(Dataset entries)
══════════════════════════════
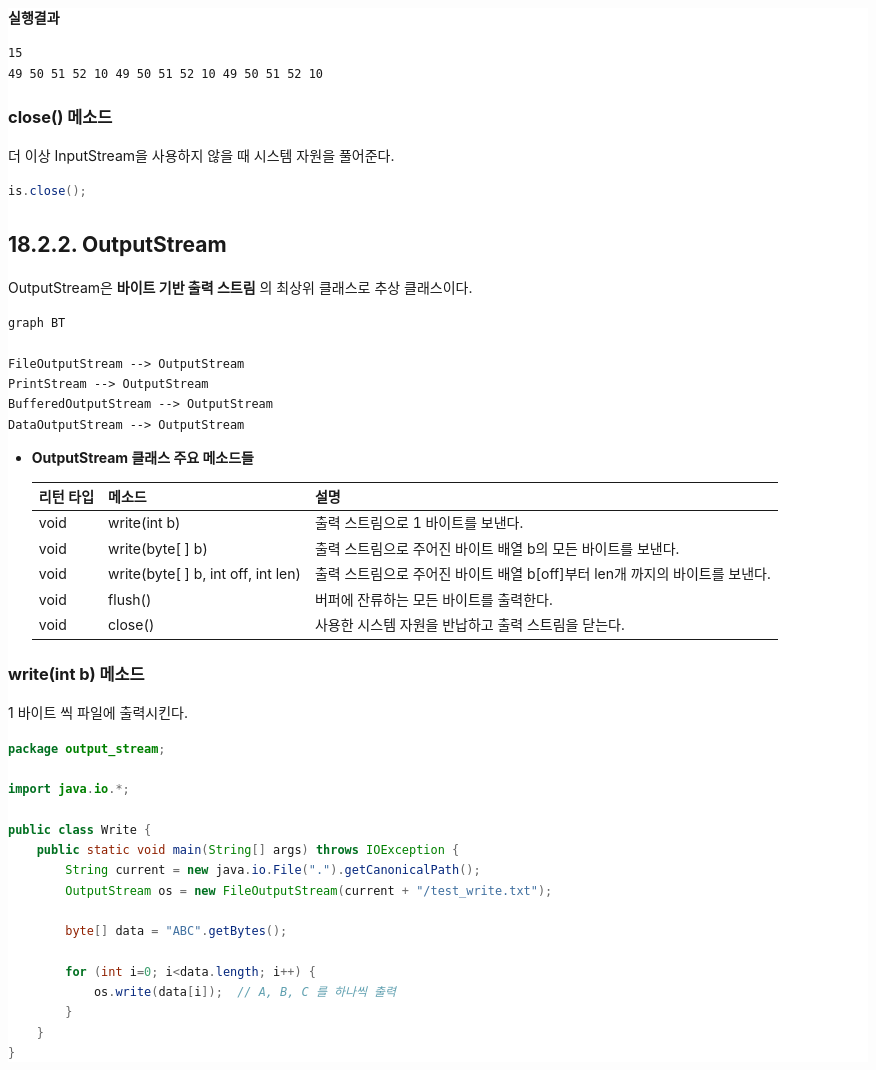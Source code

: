 **실행결과**

```
15 
49 50 51 52 10 49 50 51 52 10 49 50 51 52 10
```



### close() 메소드

더 이상 InputStream을 사용하지 않을 때 시스템 자원을 풀어준다.

```java
is.close();
```



## 18.2.2. OutputStream

OutputStream은 **바이트 기반 출력 스트림** 의 최상위 클래스로 추상 클래스이다.

```mermaid
graph BT

FileOutputStream --> OutputStream
PrintStream --> OutputStream
BufferedOutputStream --> OutputStream
DataOutputStream --> OutputStream
```



* **OutputStream 클래스 주요 메소드들**

  | 리턴 타입 | 메소드                             | 설명                                                         |
  | --------- | ---------------------------------- | ------------------------------------------------------------ |
  | void      | write(int b)                       | 출력 스트림으로 1 바이트를 보낸다.                           |
  | void      | write(byte[ ] b)                   | 출력 스트림으로 주어진 바이트 배열 b의 모든 바이트를 보낸다. |
  | void      | write(byte[ ] b, int off, int len) | 출력 스트림으로 주어진 바이트 배열 b[off]부터 len개 까지의 바이트를 보낸다. |
  | void      | flush()                            | 버퍼에 잔류하는 모든 바이트를 출력한다.                      |
  | void      | close()                            | 사용한 시스템 자원을 반납하고 출력 스트림을 닫는다.          |



### write(int b) 메소드

1 바이트 씩 파일에 출력시킨다.

```java
package output_stream;

import java.io.*;

public class Write {
    public static void main(String[] args) throws IOException {
        String current = new java.io.File(".").getCanonicalPath();
        OutputStream os = new FileOutputStream(current + "/test_write.txt");

        byte[] data = "ABC".getBytes();

        for (int i=0; i<data.length; i++) {
            os.write(data[i]);  // A, B, C 를 하나씩 출력
        }
    }
}
```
══════════════════════════════
§ **TASK TO CARRY OUT**:
Each record above should be returned unchanged, except that the pictures are dropped.

§ **ANSWER TO THE EXERCISE**:
Source code

: **실행결과**

```
15 
49 50 51 52 10 49 50 51 52 10 49 50 51 52 10
```



### close() 메소드

더 이상 InputStream을 사용하지 않을 때 시스템 자원을 풀어준다.

```java
is.close();
```



## 18.2.2. OutputStream

OutputStream은 **바이트 기반 출력 스트림** 의 최상위 클래스로 추상 클래스이다.

```mermaid
graph BT

FileOutputStream --> OutputStream
PrintStream --> OutputStream
BufferedOutputStream --> OutputStream
DataOutputStream --> OutputStream
```



* **OutputStream 클래스 주요 메소드들**

  | 리턴 타입 | 메소드                             | 설명                                                         |
  | --------- | ---------------------------------- | ------------------------------------------------------------ |
  | void      | write(int b)                       | 출력 스트림으로 1 바이트를 보낸다.                           |
  | void      | write(byte[ ] b)                   | 출력 스트림으로 주어진 바이트 배열 b의 모든 바이트를 보낸다. |
  | void      | write(byte[ ] b, int off, int len) | 출력 스트림으로 주어진 바이트 배열 b[off]부터 len개 까지의 바이트를 보낸다. |
  | void      | flush()                            | 버퍼에 잔류하는 모든 바이트를 출력한다.                      |
  | void      | close()                            | 사용한 시스템 자원을 반납하고 출력 스트림을 닫는다.          |



### write(int b) 메소드

1 바이트 씩 파일에 출력시킨다.

```java
package output_stream;

import java.io.*;

public class Write {
    public static void main(String[] args) throws IOException {
        String current = new java.io.File(".").getCanonicalPath();
        OutputStream os = new FileOutputStream(current + "/test_write.txt");

        byte[] data = "ABC".getBytes();

        for (int i=0; i<data.length; i++) {
            os.write(data[i]);  // A, B, C 를 하나씩 출력
        }
    }
}
```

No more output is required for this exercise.